Start of Data to examine

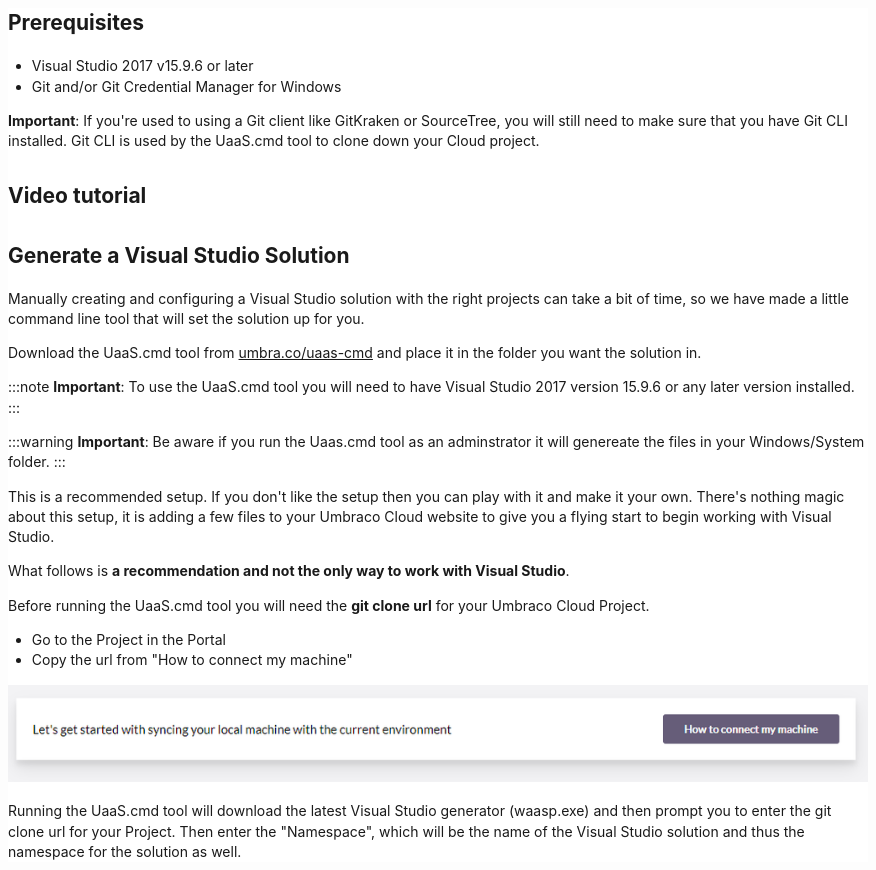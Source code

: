 ## Prerequisites

* Visual Studio 2017 v15.9.6 or later
* Git and/or Git Credential Manager for Windows

**Important**: If you're used to using a Git client like GitKraken or SourceTree, you will still need to make sure that you have Git CLI installed. Git CLI is used by the UaaS.cmd tool to clone down your Cloud project.


## Video tutorial

<iframe width="800" height="450" src="https://www.youtube.com/embed/a3yUPq567nQ?rel=0" frameborder="0" allow="autoplay; encrypted-media" allowfullscreen></iframe>

## Generate a Visual Studio Solution
Manually creating and configuring a Visual Studio solution with the right projects can take a bit of time, so we have made a little command line tool that will set the solution up for you.

Download the UaaS.cmd tool from [umbra.co/uaas-cmd](https://umbra.co/uaas-cmd) and place it in the folder you want the solution in.

:::note
**Important**: To use the UaaS.cmd tool you will need to have Visual Studio 2017 version 15.9.6 or any later version installed.
:::

:::warning
**Important**: Be aware if you run the Uaas.cmd tool as an adminstrator it will genereate the files in your Windows/System folder.
:::

This is a recommended setup. If you don't like the setup then you can play with it and make it your own. There's nothing magic about this setup, it is adding a few files to your Umbraco Cloud website to give you a flying start to begin working with Visual Studio.

What follows is **a recommendation and not the only way to work with Visual Studio**.

Before running the UaaS.cmd tool you will need the **git clone url** for your Umbraco Cloud Project.

* Go to the Project in the Portal
* Copy the url from "How to connect my machine"

![](images/connect-my-machine.png)

Running the UaaS.cmd tool will download the latest Visual Studio generator (waasp.exe) and then prompt you to enter the git clone url for your Project.
Then enter the "Namespace", which will be the name of the Visual Studio solution and thus the namespace for the solution as well.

End of Data to examine

Required work - Where a line in the listing above contains "make", copy that line.

Solved exercise -
**Important**: If you're used to using a Git client like GitKraken or SourceTree, you will still need to make sure that you have Git CLI installed. Git CLI is used by the UaaS.cmd tool to clone down your Cloud project.
This is a recommended setup. If you don't like the setup then you can play with it and make it your own. There's nothing magic about this setup, it is adding a few files to your Umbraco Cloud website to give you a flying start to begin working with Visual Studio.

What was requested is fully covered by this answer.